We have evaluated a new histological maker, the collagen proportionate area (CPA), by digital image analysis and have correlated it with HVPG.9 CPA was superior to the Ishak stage and was independently associated by logistic regression with an HVPG ≥6 mm Hg (odds ratio = 1.206, 95% confidence interval = 1.094-1.331, P < 0.001) and an HVPG ≥10 mm Hg (i.e., clinically significant portal hypertension; odds ratio = 1.105, 95% confidence interval = 1.026-1.191, P < 0.009).
At the last American Association for the Study of Liver Diseases meeting, we presented the results for CPA measured by 1-year biopsy in 96 patients after liver transplantation for HCV, which predicted decompensation. CPA measurement was highly predictive with good sensitivity (90%) and specificity (97.8%) and was better than the Ishak stage or HVPG.10 CPA and HVPG together correctly identified all but one patient who decompensated. Although these results seem to contrast with other results in abstract,11 this may reflect methodological differences. In patients diagnosed with early or established cirrhosis histologically (Ishak stages 5 and 6, respectively), CPA was more discriminatory than HVPG and again predicted clinical outcome.

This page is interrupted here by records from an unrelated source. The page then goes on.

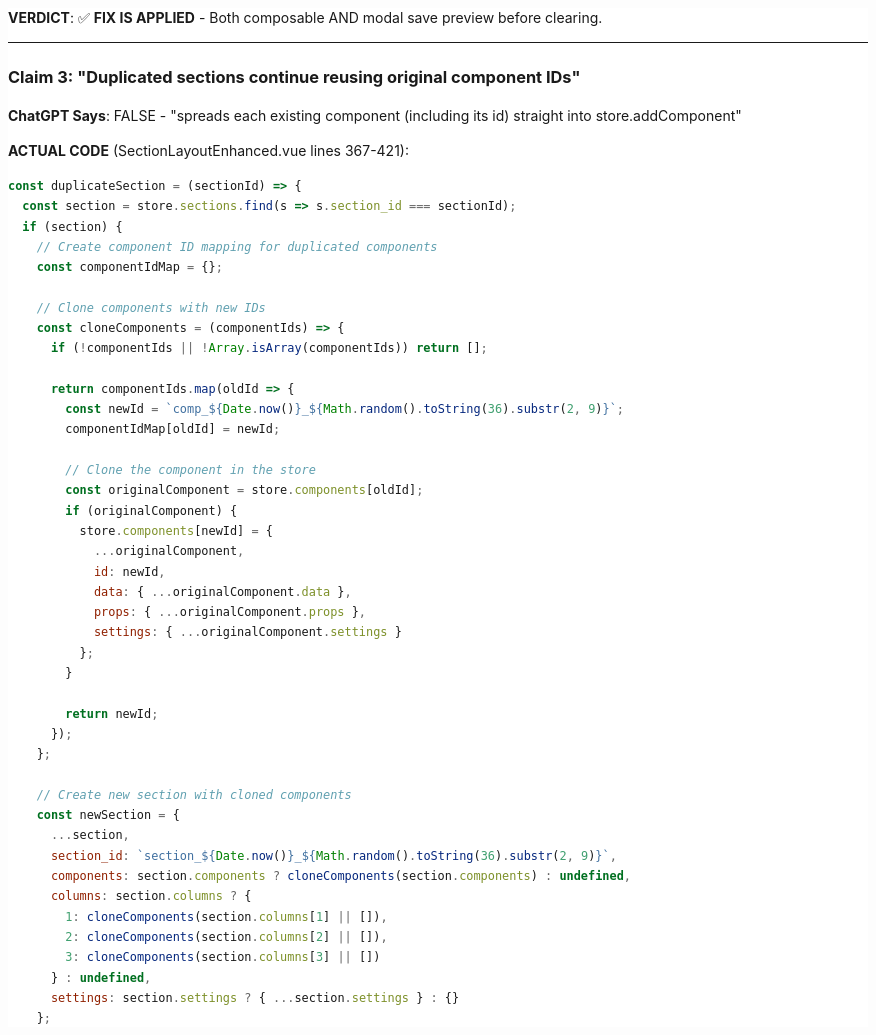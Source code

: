 **VERDICT**: ✅ **FIX IS APPLIED** - Both composable AND modal save preview before clearing.

---

### Claim 3: "Duplicated sections continue reusing original component IDs"
**ChatGPT Says**: FALSE - "spreads each existing component (including its id) straight into store.addComponent"

**ACTUAL CODE** (SectionLayoutEnhanced.vue lines 367-421):
```javascript
const duplicateSection = (sectionId) => {
  const section = store.sections.find(s => s.section_id === sectionId);
  if (section) {
    // Create component ID mapping for duplicated components
    const componentIdMap = {};
    
    // Clone components with new IDs
    const cloneComponents = (componentIds) => {
      if (!componentIds || !Array.isArray(componentIds)) return [];
      
      return componentIds.map(oldId => {
        const newId = `comp_${Date.now()}_${Math.random().toString(36).substr(2, 9)}`;
        componentIdMap[oldId] = newId;
        
        // Clone the component in the store
        const originalComponent = store.components[oldId];
        if (originalComponent) {
          store.components[newId] = {
            ...originalComponent,
            id: newId,
            data: { ...originalComponent.data },
            props: { ...originalComponent.props },
            settings: { ...originalComponent.settings }
          };
        }
        
        return newId;
      });
    };
    
    // Create new section with cloned components
    const newSection = {
      ...section,
      section_id: `section_${Date.now()}_${Math.random().toString(36).substr(2, 9)}`,
      components: section.components ? cloneComponents(section.components) : undefined,
      columns: section.columns ? {
        1: cloneComponents(section.columns[1] || []),
        2: cloneComponents(section.columns[2] || []),
        3: cloneComponents(section.columns[3] || [])
      } : undefined,
      settings: section.settings ? { ...section.settings } : {}
    };
```
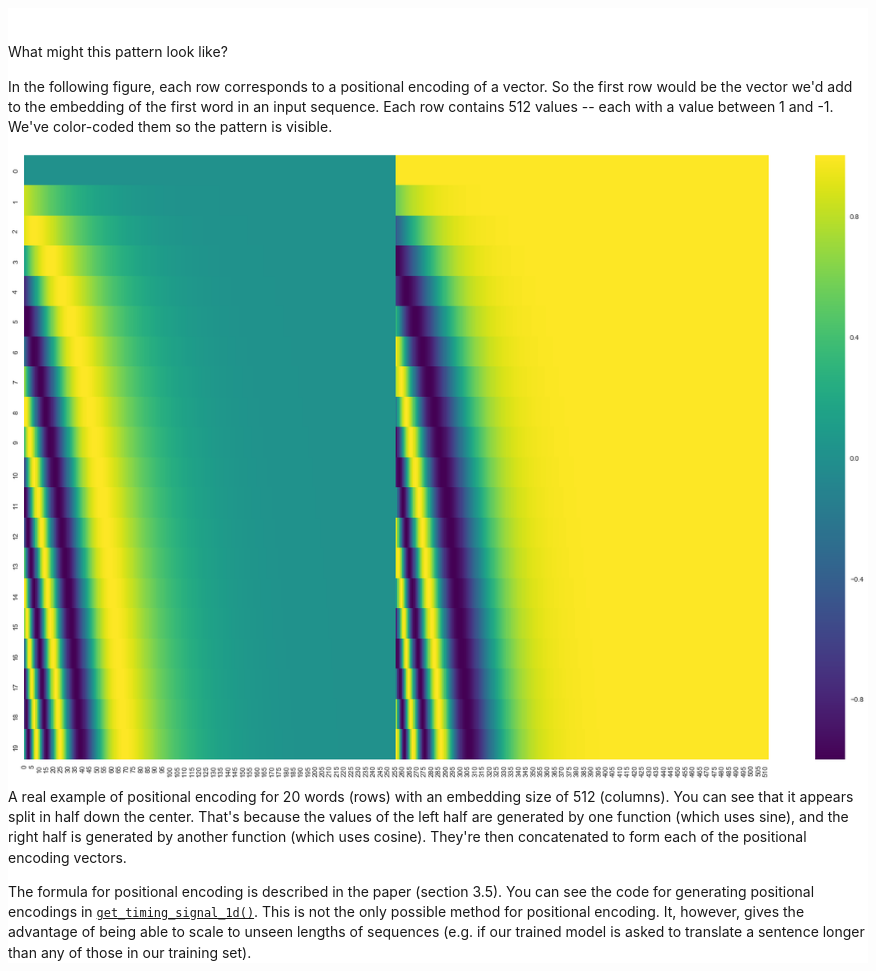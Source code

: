   <br />

What might this pattern look like?

In the following figure, each row corresponds to a positional encoding of a vector. So the first row would be the vector we'd add to the embedding of the first word in an input sequence. Each row contains 512 values -- each with a value between 1 and -1. We've color-coded them so the pattern is visible.



<div class="img-div-any-width" markdown="0">
  <img src="/images/t/transformer_positional_encoding_large_example.png" />
  <br />
  A real example of positional encoding for 20 words (rows) with an embedding size of 512 (columns). You can see that it appears split in half down the center. That's because the values of the left half are generated by one function (which uses sine), and the right half is generated by another function (which uses cosine). They're then concatenated to form each of the positional encoding vectors.
</div>


The formula for positional encoding is described in the paper (section 3.5). You can see the code for generating positional encodings in [```get_timing_signal_1d()```](https://github.com/tensorflow/tensor2tensor/blob/23bd23b9830059fbc349381b70d9429b5c40a139/tensor2tensor/layers/common_attention.py). This is not the only possible method for positional encoding. It, however, gives the advantage of being able to scale to unseen lengths of sequences (e.g. if our trained model is asked to translate a sentence longer than any of those in our training set).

We also have evaluated the relationships between liver collagen (CPA), transient elastography (TE), HVPG, and Ishak stage in 45 HCV transplant patients. Univariately, CPA, Ishak stage, and TE were associated with portal hypertension (HVPG ≥6 mm Hg), whereas multivariately, CPA was the only independent factor (odds ratio = 1.377, 95% confidence interval = 1.137-1.169, P = 0.001), and this resulted in a better correlation with TE than HVPG.
As CPA is a continuous variable measuring only collagen and not inflammation, it probably represents a better histological index to act as a histological standard for TE or other noninvasive markers of fibrosis. CPA had a better association than the Ishak stage or TE with an HVPG ≥6 mm Hg and an HVPG ≥10 mm Hg.12
Our data strongly suggest that CPA is a histological variable that scores cirrhosis with a continuous scale and predicts clinical outcomes.